A list of some of those technologies that have been introduced since since Ice Cream Sandwich (Android 4.0) are listed here:  The most well known of these is called Address Space Layout Randomization (‘ASLR’), which was fully completed in Android 4.1 with support for PIE (Position Independent Executables) and is now on over 85% of Android devices. This technology makes it more difficult for an attacker to guess the location of code, which is required for them to build a successful exploit.  (For the layperson — ASLR makes writing an exploit like trying to get across a foreign city without access to Google Maps, any previous knowledge of the city, any knowledge of local landmarks, or even the local language.  Depending on what city you are in and where you’re trying to go, it might be possible but it’s certainly much more difficult.)  But we didn’t stop with ASLR, we’ve also added NX, FortifySource, Read-Only-Relocations, Stack Canaries, and more.

Like most advanced security technologies, we’re always assessing the effectiveness of these new approaches, and looking for ways to refine them to better protect users. We know that some bugs are simply not exploitable, even without exploit mitigation.  We know these technologies make exploitation more difficult — and that in some instances that they make exploitation impossible.  But the research community today is incentivized to find lots of bugs rather than to test exploit mitigation technologies, so it can be difficult to know if exploitation of bugs is actually possible.

So, to help test these technologies, we designed the Android Security Rewards [ ] program to strongly incentivize researchers to actually prove that an issue is exploitable.  We will pay up to $30,000 for developers that provide working remote exploits against current Nexus devices.  So far we have had a few issues filed as security bugs, but haven’t had anyone submit an exploit in an attempt to be paid via Android Security Rewards.  (Some people warn me that it’s tempting fate to make that statement.  But that’s not true: this is an intentional request for researchers to start testing those defenses. We want to know about when Android’s exploitation mitigation works, and when it doesn’t work. So I hope this will result in an exploit being presented. The sooner we know about it, the sooner Android users will get better protections.)

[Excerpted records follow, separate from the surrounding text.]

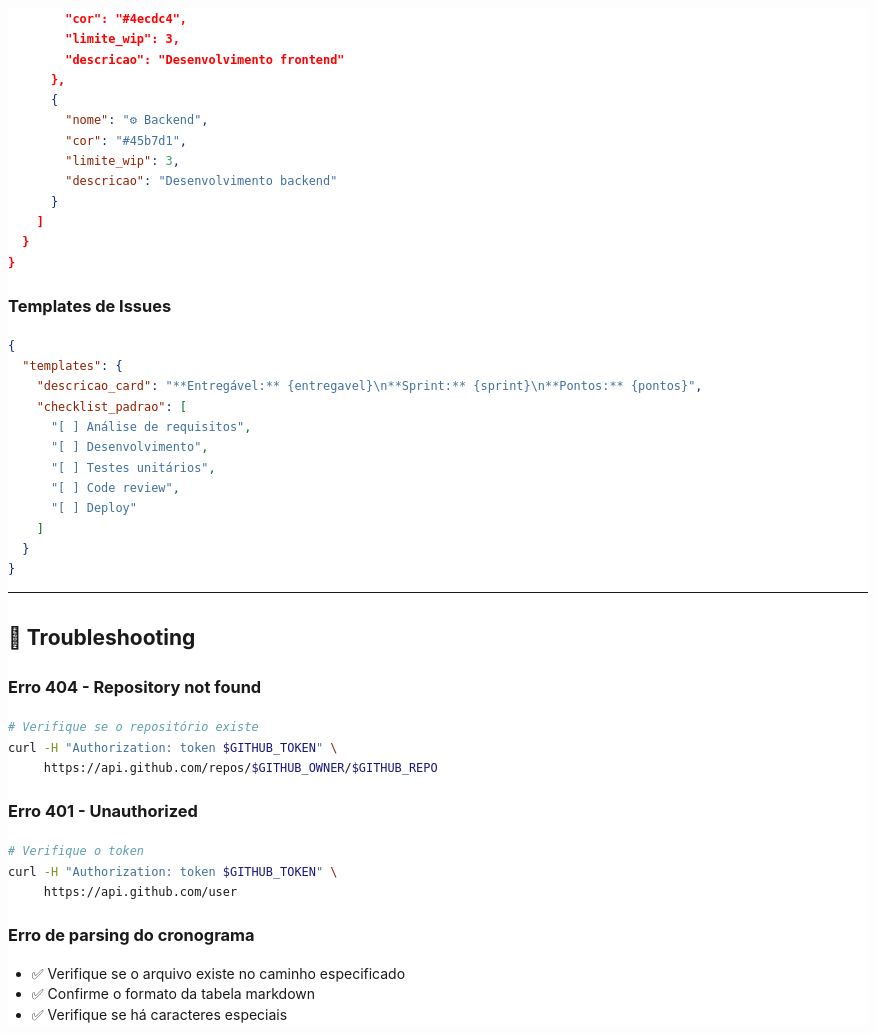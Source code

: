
 ```json
        "cor": "#4ecdc4",
        "limite_wip": 3,
        "descricao": "Desenvolvimento frontend"
      },
      {
        "nome": "⚙️ Backend",
        "cor": "#45b7d1",
        "limite_wip": 3,
        "descricao": "Desenvolvimento backend"
      }
    ]
  }
}
```

### **Templates de Issues**
```json
{
  "templates": {
    "descricao_card": "**Entregável:** {entregavel}\n**Sprint:** {sprint}\n**Pontos:** {pontos}",
    "checklist_padrao": [
      "[ ] Análise de requisitos",
      "[ ] Desenvolvimento",
      "[ ] Testes unitários",
      "[ ] Code review",
      "[ ] Deploy"
    ]
  }
}
```

---

## 🚨 **Troubleshooting**

### **Erro 404 - Repository not found**
```bash
# Verifique se o repositório existe
curl -H "Authorization: token $GITHUB_TOKEN" \
     https://api.github.com/repos/$GITHUB_OWNER/$GITHUB_REPO
```

### **Erro 401 - Unauthorized**
```bash
# Verifique o token
curl -H "Authorization: token $GITHUB_TOKEN" \
     https://api.github.com/user
```

### **Erro de parsing do cronograma**
- ✅ Verifique se o arquivo existe no caminho especificado
- ✅ Confirme o formato da tabela markdown
- ✅ Verifique se há caracteres especiais
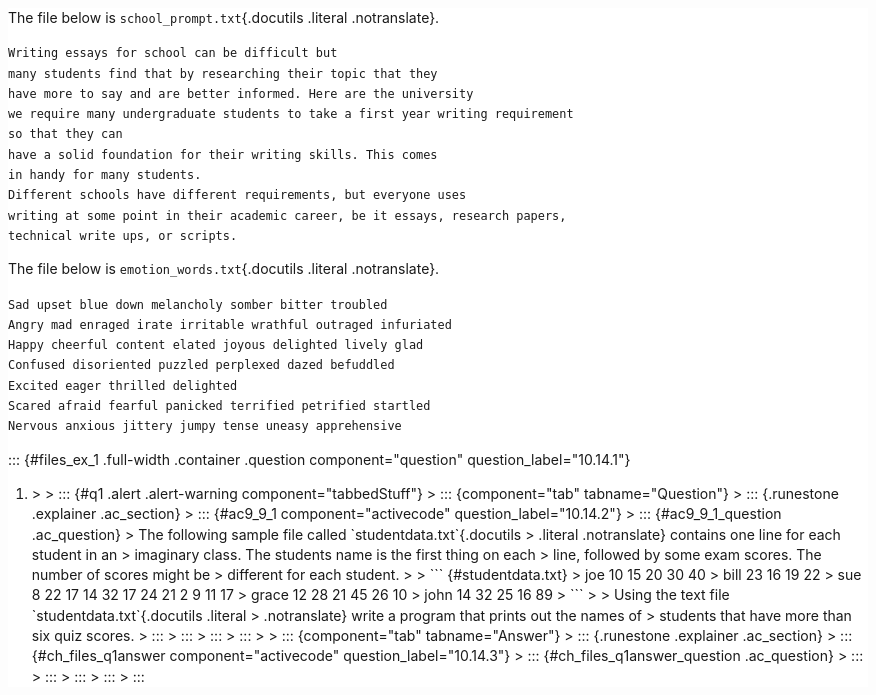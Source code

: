 The file below is `school_prompt.txt`{.docutils .literal .notranslate}.

``` {#school_prompt.txt}
Writing essays for school can be difficult but
many students find that by researching their topic that they
have more to say and are better informed. Here are the university
we require many undergraduate students to take a first year writing requirement
so that they can
have a solid foundation for their writing skills. This comes
in handy for many students.
Different schools have different requirements, but everyone uses
writing at some point in their academic career, be it essays, research papers,
technical write ups, or scripts.
```

The file below is `emotion_words.txt`{.docutils .literal .notranslate}.

``` {#emotion_words.txt}
Sad upset blue down melancholy somber bitter troubled
Angry mad enraged irate irritable wrathful outraged infuriated
Happy cheerful content elated joyous delighted lively glad
Confused disoriented puzzled perplexed dazed befuddled
Excited eager thrilled delighted
Scared afraid fearful panicked terrified petrified startled
Nervous anxious jittery jumpy tense uneasy apprehensive
```

::: {#files_ex_1 .full-width .container .question component="question" question_label="10.14.1"}
1.  <div>
    >
    > ::: {#q1 .alert .alert-warning component="tabbedStuff"}
    > ::: {component="tab" tabname="Question"}
    > ::: {.runestone .explainer .ac_section}
    > ::: {#ac9_9_1 component="activecode" question_label="10.14.2"}
    > ::: {#ac9_9_1_question .ac_question}
    > The following sample file called `studentdata.txt`{.docutils
    > .literal .notranslate} contains one line for each student in an
    > imaginary class. The students name is the first thing on each
    > line, followed by some exam scores. The number of scores might be
    > different for each student.
    >
    > ``` {#studentdata.txt}
    > joe 10 15 20 30 40
    > bill 23 16 19 22
    > sue 8 22 17 14 32 17 24 21 2 9 11 17
    > grace 12 28 21 45 26 10
    > john 14 32 25 16 89
    > ```
    >
    > Using the text file `studentdata.txt`{.docutils .literal
    > .notranslate} write a program that prints out the names of
    > students that have more than six quiz scores.
    > :::
    > :::
    > :::
    > :::
    >
    > ::: {component="tab" tabname="Answer"}
    > ::: {.runestone .explainer .ac_section}
    > ::: {#ch_files_q1answer component="activecode" question_label="10.14.3"}
    > ::: {#ch_files_q1answer_question .ac_question}
    > :::
    > :::
    > :::
    > :::
    > :::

Of course, if there is any chance that an issue might be exploitable, we’ll quickly provide a patch for the issue to our partners, to our Android devices, and to the public via the Android Open Source Project.

But updates are truly a last resort.  They should be neither the first nor the only step in a multi-layered stack of security technology. I’m optimistic that advanced exploitation mitigation technology in Android will help us to move beyond the period of time when fast patching was the only solution available to secure devices.  And I look forward to more research into how these technologies can be used to prevent exploitation on Android and other platforms.